* [Action item]:
Your result should be the lines holding the word "табов", copied from the entries below.

--

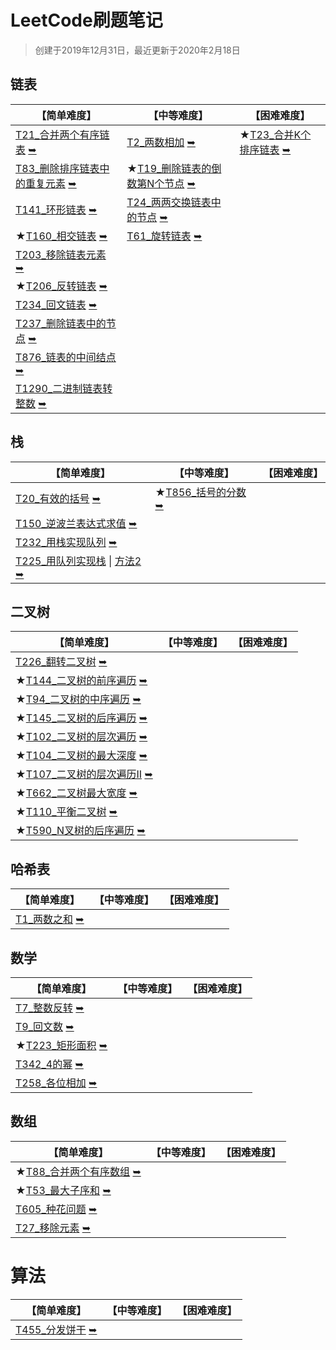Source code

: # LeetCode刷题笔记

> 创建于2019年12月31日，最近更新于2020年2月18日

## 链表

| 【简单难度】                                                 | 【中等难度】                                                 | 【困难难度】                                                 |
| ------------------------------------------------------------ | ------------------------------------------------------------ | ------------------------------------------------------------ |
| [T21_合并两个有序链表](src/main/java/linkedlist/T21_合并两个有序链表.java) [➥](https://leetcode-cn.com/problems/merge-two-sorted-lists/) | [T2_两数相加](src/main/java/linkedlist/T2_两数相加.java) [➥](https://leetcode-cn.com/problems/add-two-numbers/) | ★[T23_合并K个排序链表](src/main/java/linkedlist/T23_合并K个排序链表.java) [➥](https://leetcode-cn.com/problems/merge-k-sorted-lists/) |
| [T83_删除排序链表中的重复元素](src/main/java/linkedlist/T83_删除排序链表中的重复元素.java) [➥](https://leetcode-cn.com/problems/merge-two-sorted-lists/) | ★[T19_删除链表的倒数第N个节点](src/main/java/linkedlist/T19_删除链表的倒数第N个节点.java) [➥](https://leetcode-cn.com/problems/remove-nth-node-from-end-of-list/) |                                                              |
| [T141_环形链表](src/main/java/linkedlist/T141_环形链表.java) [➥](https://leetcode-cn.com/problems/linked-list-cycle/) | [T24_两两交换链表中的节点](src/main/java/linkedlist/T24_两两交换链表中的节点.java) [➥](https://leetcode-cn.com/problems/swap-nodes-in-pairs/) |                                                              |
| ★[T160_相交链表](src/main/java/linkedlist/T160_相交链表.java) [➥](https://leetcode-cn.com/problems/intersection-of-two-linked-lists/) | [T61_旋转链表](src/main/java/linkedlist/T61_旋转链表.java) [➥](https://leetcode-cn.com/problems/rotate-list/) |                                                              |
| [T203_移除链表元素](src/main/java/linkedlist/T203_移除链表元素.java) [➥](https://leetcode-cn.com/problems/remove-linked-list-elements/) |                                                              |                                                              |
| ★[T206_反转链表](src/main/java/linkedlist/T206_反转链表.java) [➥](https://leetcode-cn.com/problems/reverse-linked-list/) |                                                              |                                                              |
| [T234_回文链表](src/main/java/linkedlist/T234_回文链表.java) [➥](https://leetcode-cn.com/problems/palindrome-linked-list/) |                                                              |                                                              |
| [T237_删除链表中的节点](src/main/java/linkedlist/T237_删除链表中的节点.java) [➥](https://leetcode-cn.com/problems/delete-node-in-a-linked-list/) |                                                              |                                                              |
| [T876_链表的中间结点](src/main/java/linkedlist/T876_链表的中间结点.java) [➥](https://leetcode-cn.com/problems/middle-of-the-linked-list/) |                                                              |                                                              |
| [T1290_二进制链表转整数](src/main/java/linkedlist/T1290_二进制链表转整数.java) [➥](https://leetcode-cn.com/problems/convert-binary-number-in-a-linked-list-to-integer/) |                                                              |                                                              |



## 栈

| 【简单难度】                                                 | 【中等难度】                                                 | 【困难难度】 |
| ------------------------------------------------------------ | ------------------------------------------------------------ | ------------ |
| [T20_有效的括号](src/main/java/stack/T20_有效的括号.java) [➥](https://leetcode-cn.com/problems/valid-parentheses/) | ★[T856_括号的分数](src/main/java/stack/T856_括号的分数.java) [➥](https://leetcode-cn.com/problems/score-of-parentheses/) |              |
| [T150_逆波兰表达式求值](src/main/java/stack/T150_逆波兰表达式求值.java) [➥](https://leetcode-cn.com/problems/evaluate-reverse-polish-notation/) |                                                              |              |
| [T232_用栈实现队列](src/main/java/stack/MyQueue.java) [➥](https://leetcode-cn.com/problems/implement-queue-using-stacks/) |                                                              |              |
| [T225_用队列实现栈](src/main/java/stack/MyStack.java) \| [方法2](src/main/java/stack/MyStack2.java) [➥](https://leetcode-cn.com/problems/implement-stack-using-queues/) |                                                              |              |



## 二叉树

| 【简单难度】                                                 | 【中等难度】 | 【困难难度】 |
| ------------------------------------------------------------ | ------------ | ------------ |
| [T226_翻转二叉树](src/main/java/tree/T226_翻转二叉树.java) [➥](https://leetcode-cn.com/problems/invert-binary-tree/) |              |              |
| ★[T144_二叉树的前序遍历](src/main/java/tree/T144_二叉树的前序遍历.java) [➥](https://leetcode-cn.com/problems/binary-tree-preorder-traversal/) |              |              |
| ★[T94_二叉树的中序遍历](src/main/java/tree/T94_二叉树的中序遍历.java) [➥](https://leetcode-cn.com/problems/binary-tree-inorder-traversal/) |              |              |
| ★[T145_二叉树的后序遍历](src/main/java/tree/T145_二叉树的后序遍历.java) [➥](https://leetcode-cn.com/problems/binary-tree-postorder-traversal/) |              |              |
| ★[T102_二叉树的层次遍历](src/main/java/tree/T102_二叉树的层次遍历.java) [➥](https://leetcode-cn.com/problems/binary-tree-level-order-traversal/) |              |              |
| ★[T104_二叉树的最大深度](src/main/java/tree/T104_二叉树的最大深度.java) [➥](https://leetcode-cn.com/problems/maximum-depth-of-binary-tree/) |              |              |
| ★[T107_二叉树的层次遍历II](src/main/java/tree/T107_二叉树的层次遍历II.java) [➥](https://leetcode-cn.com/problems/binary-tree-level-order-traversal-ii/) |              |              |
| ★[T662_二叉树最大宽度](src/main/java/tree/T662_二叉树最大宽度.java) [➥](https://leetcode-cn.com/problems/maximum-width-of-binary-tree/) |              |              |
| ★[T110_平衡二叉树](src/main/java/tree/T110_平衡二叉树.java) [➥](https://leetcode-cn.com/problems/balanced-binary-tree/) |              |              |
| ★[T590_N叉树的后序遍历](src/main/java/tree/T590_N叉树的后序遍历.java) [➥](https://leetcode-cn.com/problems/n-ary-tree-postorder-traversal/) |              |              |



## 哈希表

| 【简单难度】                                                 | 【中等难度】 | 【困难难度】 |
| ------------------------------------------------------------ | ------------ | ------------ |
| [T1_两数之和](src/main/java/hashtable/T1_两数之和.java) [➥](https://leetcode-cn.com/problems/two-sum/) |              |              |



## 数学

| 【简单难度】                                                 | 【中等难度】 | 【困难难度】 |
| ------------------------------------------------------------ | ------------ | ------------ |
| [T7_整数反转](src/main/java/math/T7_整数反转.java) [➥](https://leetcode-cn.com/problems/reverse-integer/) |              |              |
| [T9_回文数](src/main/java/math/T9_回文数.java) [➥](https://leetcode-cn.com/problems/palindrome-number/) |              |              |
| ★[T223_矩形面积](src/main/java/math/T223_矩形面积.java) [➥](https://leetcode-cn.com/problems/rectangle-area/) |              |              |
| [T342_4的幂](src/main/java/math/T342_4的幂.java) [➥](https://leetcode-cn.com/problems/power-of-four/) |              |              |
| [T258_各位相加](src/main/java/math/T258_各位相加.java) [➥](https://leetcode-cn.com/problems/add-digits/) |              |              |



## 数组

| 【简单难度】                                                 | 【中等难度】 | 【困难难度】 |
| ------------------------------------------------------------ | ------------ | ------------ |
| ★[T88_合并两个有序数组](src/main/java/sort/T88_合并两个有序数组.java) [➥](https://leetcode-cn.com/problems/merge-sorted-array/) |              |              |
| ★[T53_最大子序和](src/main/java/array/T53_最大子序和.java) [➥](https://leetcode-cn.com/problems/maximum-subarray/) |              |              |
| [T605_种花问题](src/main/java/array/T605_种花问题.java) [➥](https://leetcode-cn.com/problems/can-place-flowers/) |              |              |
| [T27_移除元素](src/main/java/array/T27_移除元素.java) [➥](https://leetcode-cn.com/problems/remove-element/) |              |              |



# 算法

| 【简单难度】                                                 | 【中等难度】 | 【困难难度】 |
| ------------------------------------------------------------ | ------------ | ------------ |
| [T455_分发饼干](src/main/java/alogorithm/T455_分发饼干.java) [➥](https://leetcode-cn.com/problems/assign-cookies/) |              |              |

--

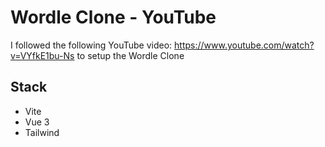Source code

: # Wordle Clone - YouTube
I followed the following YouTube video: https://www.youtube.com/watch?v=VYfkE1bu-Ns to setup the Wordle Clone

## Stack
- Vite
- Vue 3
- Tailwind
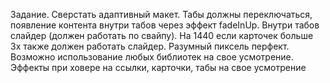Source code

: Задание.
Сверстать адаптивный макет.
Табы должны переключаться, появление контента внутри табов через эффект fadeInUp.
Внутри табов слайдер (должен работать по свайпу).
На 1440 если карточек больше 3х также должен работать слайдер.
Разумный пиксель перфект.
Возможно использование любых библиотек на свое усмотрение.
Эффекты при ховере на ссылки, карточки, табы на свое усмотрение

--

* [Solution to the exercise]:
Табы должны переключаться, появление контента внутри табов через эффект fadeInUp.
Внутри табов слайдер (должен работать по свайпу).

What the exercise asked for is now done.